The fundamental driving forces that determine the outcome of every chemical reaction

The mixing of balls of varying densities are used to demonstrate the basic driving force to lower the energy in a reaction.

Ingredients: lead shot, colored gum balls, large test tube, stopper

Procedure: A complete recipe follows.

1. Place white gum balls in bottom of test tube.

2. Add lead shot on top of gum balls.

3. Shake test tube up and down until the system comes to "equilibrium."

4. Observe distribution of lead shot and gum balls.

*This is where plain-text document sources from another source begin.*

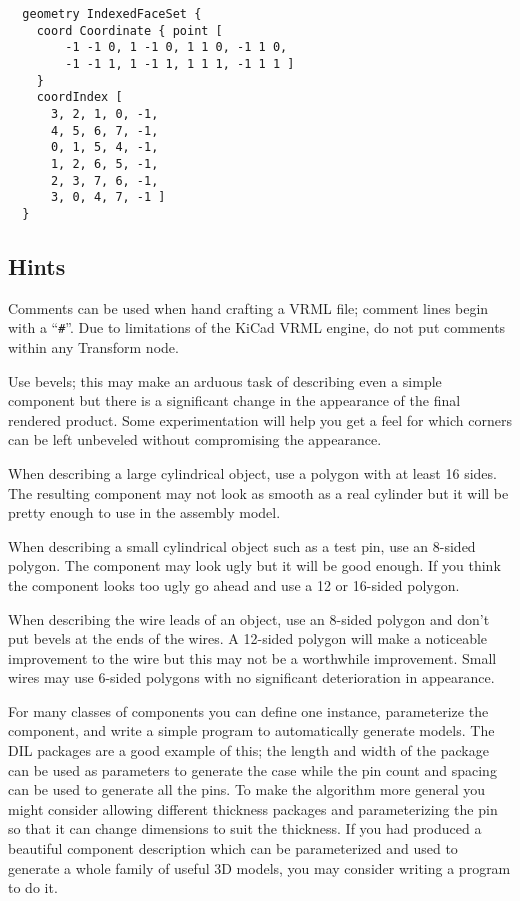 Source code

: \documentclass[a4paper]{article}
\begin{document}
\begin{verbatim}
  geometry IndexedFaceSet {
    coord Coordinate { point [
        -1 -1 0, 1 -1 0, 1 1 0, -1 1 0,
        -1 -1 1, 1 -1 1, 1 1 1, -1 1 1 ]
    }
    coordIndex [
      3, 2, 1, 0, -1,
      4, 5, 6, 7, -1,
      0, 1, 5, 4, -1,
      1, 2, 6, 5, -1,
      2, 3, 7, 6, -1,
      3, 0, 4, 7, -1 ]
  }
\end{verbatim}

\subsection{Hints}
Comments can be used when hand crafting a VRML file; comment lines begin with a ``\verb~#~''. Due to
limitations of the KiCad VRML engine, do not put comments within any Transform node.

Use bevels; this may make an arduous task of describing even a simple component but there is a significant
change in the appearance of the final rendered product. Some experimentation will help you get a feel for
which corners can be left unbeveled without compromising the appearance.

When describing a large cylindrical object, use a polygon with at least 16 sides. The resulting component
may not look as smooth as a real cylinder but it will be pretty enough to use in the assembly model.

When describing a small cylindrical object such as a test pin, use an 8-sided polygon. The component may
look ugly but it will be good enough. If you think the component looks too ugly go ahead and use a 12 or
16-sided polygon.

When describing the wire leads of an object, use an 8-sided polygon and don't put bevels at the ends
of the wires. A 12-sided polygon will make a noticeable improvement to the wire but this may not be a
worthwhile improvement. Small wires may use 6-sided polygons with no significant deterioration in
appearance.

For many classes of components you can define one instance, parameterize the component, and write a simple
program to automatically generate models. The DIL packages are a good example of this; the length and
width of the package can be used as parameters to generate the case while the pin count and spacing can be
used to generate all the pins. To make the algorithm more general you might consider allowing different
thickness packages and parameterizing the pin so that it can change dimensions to suit the thickness. If you
had produced a beautiful component description which can be parameterized and used to generate a whole
family of useful 3D models, you may consider writing a program to do it.
\end{document}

Understanding: The reaction mixture begins with the more dense lead shot above the less dense white gum balls. This leaves the reactant configuration segregated and top heavy. As the reaction proceeds through the shaking of the test tube, the particles rearrange themselves as they approach a state of equilibrium. The state of equilibrium is a dynamic one. The balls continue to rearrange themselves, but the overall distribution of balls in the test tube does not change with time.

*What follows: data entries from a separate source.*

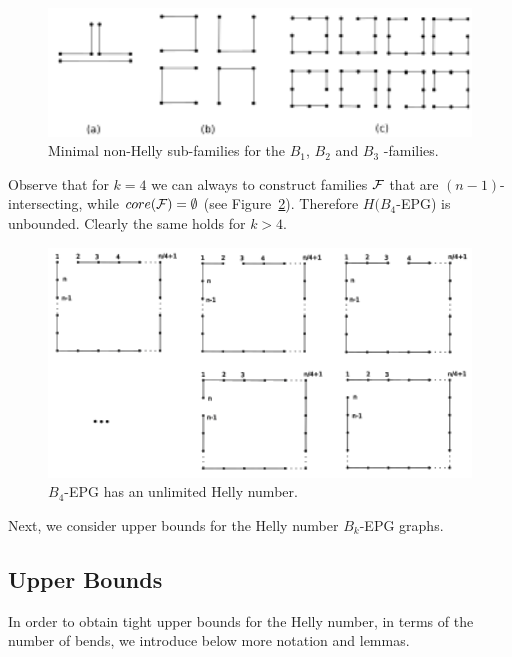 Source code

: \begin{figure}[!h]
\begin{center}
\includegraphics[width=12cm]{./img/b1epgSub.pdf}
\end{center}
\caption{Minimal non-Helly sub-families for the $B_1$, $B_2$ and $B_3$ -families.}
\label{fig:lowerBoundBkEPG1}
\end{figure}

Observe that for $k=4$ we can always to construct families $\cal{F}$ that are $(n-1)$-intersecting, while $core({\cal{F}})=\emptyset$ (see Figure~\ref{fig:lowerBoundB4EPG}). Therefore $H(B_4$-EPG) is unbounded. Clearly the same holds for $k >4$. 

\begin{figure}[!h]
\begin{center}
\includegraphics[width=12.5cm]{./img/b4epg.pdf}
\end{center}
\caption{$B_4$-EPG has an unlimited Helly number.}
\label{fig:lowerBoundB4EPG}
\end{figure}

Next, we consider upper bounds for the Helly number $B_k$-EPG graphs.

\subsection{Upper Bounds}\label{subsec-upper}

In order to obtain tight upper bounds for the Helly number, in terms of the number of bends, we introduce below more notation and lemmas.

In this reaction, the dominant driving force that will determine the state of equilibrium in the test tube is the drive to lower the energy of the reaction system. The energy of a single particle in the test tube is

E = mgh

where m is the mass of the particle, g is the constant of gravitational acceleration, and h is the height of the particle in the test tube. When the test tube is shaken, the particles move about to explore arrangements of lower energy. Due to the great disparity in the density of the lead shot and the white gum balls, the lead shot all move to the bottom of the container and the white gum balls move to the top of the container. In that way, the potential energy of the system is minimized.

If the moderate shaking of the test tube continues, the particles continue to move about, but the overall distribution in the test tube is not changed. They will remain segregated with the more dense lead shot on the bottom and the less dense gum balls on top. The system has reached a state of equilibrium. The principal driving force that determines the point of equilibrium for this reaction is drive to lower the energy of the system.


The mixing of balls of differing colors but identical densities is used to demonstrate the basic driving force to increase the entropy in a reaction.

Ingredients: colored gum balls, large test tube, stopper

Procedure: A complete recipe follows.

1. Place yellow gum balls in bottom of test tube.

2. Add the purple gum balls on top of the yellow gum balls.

3. Shake test tube up and down until the system comes to "equilibrium."

4. Observe distribution of yellow and purple gum balls.

Understanding: The reaction mixture begins with the gum balls segregated by color. There is no difference in the mass or size of the gum balls, and so no difference in density. That means that every arrangement of the gum balls can be considered to be of equal energy. You might think that the system is already at equilibrium, as the gum balls are not going to rearrange themselves to lower the energy of the system. But the system is not at equilibrium!

As the test tube is shaken, the gum balls do rearrange themselves. After a time, the gum balls are no longer segregated by color, they are mixed. Moreover, as the test tube is shaken further, the gum balls remain mixed. For the modest number of gum balls used, we never see the system revisit the segregated arrangement of gum balls that started the reaction. How can that be?

Every arrangement of gum balls is equal in energy. There is no driving force to lower the energy of the system. Yet there is a clear and powerful driving force that moves the system to equilibrium, an even distribution of yellow and purple gum balls in the test tube.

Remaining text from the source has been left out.